### ABOUT THIS TASK
Without reproducing any picture, copy the records word for word.

========================================================================

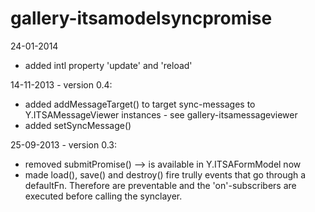 gallery-itsamodelsyncpromise
========

24-01-2014
* added intl property 'update' and 'reload'

14-11-2013 - version 0.4:
* added addMessageTarget() to target sync-messages to Y.ITSAMessageViewer instances - see gallery-itsamessageviewer
* added setSyncMessage()

25-09-2013 - version 0.3:
* removed submitPromise() --> is available in Y.ITSAFormModel now
* made load(), save() and destroy() fire trully events that go through a defaultFn. Therefore are preventable and the 'on'-subscribers are executed before calling the synclayer.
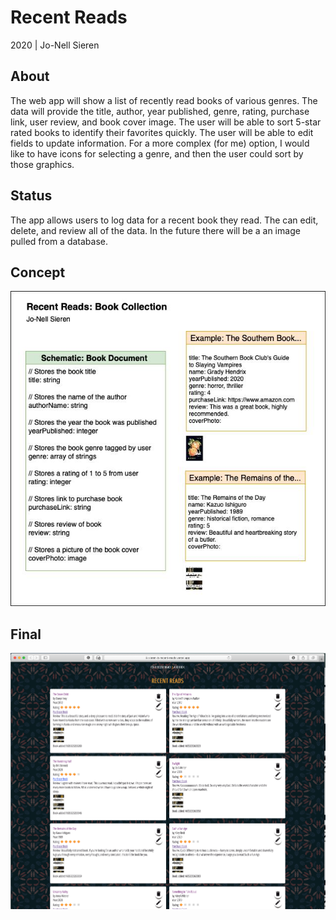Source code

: # Recent Reads
2020 | Jo-Nell Sieren

## About
The web app will show a list of recently read books of various genres.  The data will provide the title, author, year published, genre, rating, purchase link, user review, and book cover image.  The user will be able to sort 5-star rated books to identify their favorites quickly. The user will be able to edit fields to update information. For a more complex (for me) option, I would like to have icons for selecting a genre, and then the user could sort by those graphics.

## Status
The app allows users to log data for a recent book they read. The can edit, delete, and review all of the data. In the future there will be a an image pulled from a database.

## Concept

![](images/imgpsh_mobile_save.jpg)

## Final

![](images/recent_reads.jpg)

========================================================================

### EXPECTED ANSWER
 gallery-itsamodelsyncpromise
========

24-01-2014
* added intl property 'update' and 'reload'

14-11-2013 - version 0.4:
* added addMessageTarget() to target sync-messages to Y.ITSAMessageViewer instances - see gallery-itsamessageviewer
* added setSyncMessage()

25-09-2013 - version 0.3:
* removed submitPromise() --> is available in Y.ITSAFormModel now
* made load(), save() and destroy() fire trully events that go through a defaultFn. Therefore are preventable and the 'on'-subscribers are executed before calling the synclayer.
Source code

: # Recent Reads
2020 | Jo-Nell Sieren

## About
The web app will show a list of recently read books of various genres.  The data will provide the title, author, year published, genre, rating, purchase link, user review, and book cover image.  The user will be able to sort 5-star rated books to identify their favorites quickly. The user will be able to edit fields to update information. For a more complex (for me) option, I would like to have icons for selecting a genre, and then the user could sort by those graphics.

## Status
The app allows users to log data for a recent book they read. The can edit, delete, and review all of the data. In the future there will be a an image pulled from a database.

## Concept

![](images/imgpsh_mobile_save.jpg)

## Final

![](images/recent_reads.jpg)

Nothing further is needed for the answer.